Sara for her part has started having sex on the beach with some black guy who is the leader of this nuclear reactor resistance who also happens to be Papaya’s man which doesn’t make Papaya happy. Sara, as it turns out, is in possession of a very flexible moral code. Then Papaya and Sara have sex which doesn’t make the leader dude happy for some reason. Sara doesn’t care who gets mad as long as somebody somewhere is doing her. Can’t be mad at that. Sara is now part of the mystical cooch power plant resistance. It’s complicated.
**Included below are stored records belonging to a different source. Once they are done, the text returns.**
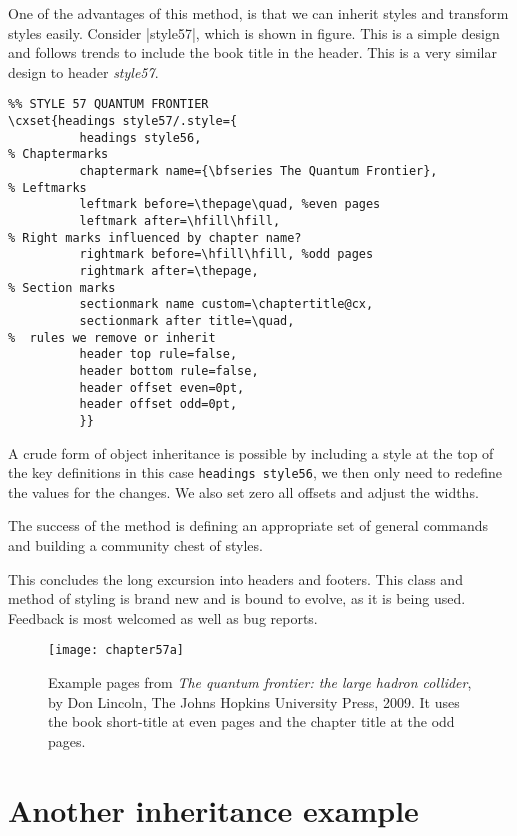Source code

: One of the advantages of this method, is that we can inherit styles and transform styles easily. Consider |style57|, which is shown in figure. This is a simple design and follows trends to include the book title in the header. This is a very similar design to header \textit{style57}.

\begin{tcolorbox}
\begin{lstlisting}
%% STYLE 57 QUANTUM FRONTIER
\cxset{headings style57/.style={
          headings style56,
% Chaptermarks
          chaptermark name={\bfseries The Quantum Frontier},
% Leftmarks
          leftmark before=\thepage\quad, %even pages
          leftmark after=\hfill\hfill,
% Right marks influenced by chapter name?
          rightmark before=\hfill\hfill, %odd pages
          rightmark after=\thepage,
% Section marks
          sectionmark name custom=\chaptertitle@cx,
          sectionmark after title=\quad,
%  rules we remove or inherit
          header top rule=false,
          header bottom rule=false,
          header offset even=0pt,
          header offset odd=0pt,
          }}
\end{lstlisting}
\end{tcolorbox}

A crude form of object inheritance is possible by including a style at the top of the key definitions in this case \texttt{headings style56}, we then only need to redefine the values for the changes. We also set zero all offsets and adjust the widths.

The success of the method is defining an appropriate set of general commands and building a community chest of styles.

This concludes the long excursion into headers and footers. This class and method of styling is brand new and is bound to evolve, as it is being used. Feedback is most welcomed as well as bug reports.
\begin{figure}[tp]
\centering
\texttt{[image: chapter57a]}\vspace{0.5\baselineskip}
\caption{Example pages from \textit{The quantum frontier: the large hadron collider}, by Don Lincoln, The Johns Hopkins University Press, 2009.  It uses the book short-title at even pages and the chapter title at the odd pages.}
\end{figure}

\section{Another inheritance example}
First let’s talk about the title ‘Papaya: Love Goddess of the Cannibals’. The original title, more or less, was ‘Caribbean Papaya’ which makes a lot more sense because there wasn’t an awful lot of cannibalism going on in this movie but I imagine based on the ‘success’ of D’Amato’s ‘Emanuelle and the Last Cannibals’ they decided the cannibal angle was the best route of action for this one. For the most part this movie consisted of a lot of us watching people walking around. Seriously, while Vincent and Sara were looking for this pagan orgy they had to be walking around this dusty town for a good twenty minutes or so. Then we had to watch Sara walk around town while running from some crazed Dominican children for what seemed like forever, in addition to watching people drive or walk or talk about nothing, this one was a pretty boring D’Amato feature. Even the sleaze was fairly light, at least considering the director’s pedigree. I mean it was still pretty sleazy, but not as sleazy as say D’Amato’s ‘Caligula the Untold Story’ for instance.

Then there was our star Melissa Chimenti. She’s tall, has an amazing slender figure, perfect bronzed skin and long black curly hair… but yet… There’s something about that girl that I can’t quite put my finger on that kind of spoiled the whole magical cooch angle. But then that’s just me.

D’Amato has made way worst movies than this one and we do appreciate that this one did try to have some semblance of a narrative, no matter how sketchy it might’ve been, but if my man wanted to substitute more crazy orgy dancing for people walking around dusty towns I wouldn’t have been mad at him for doing it.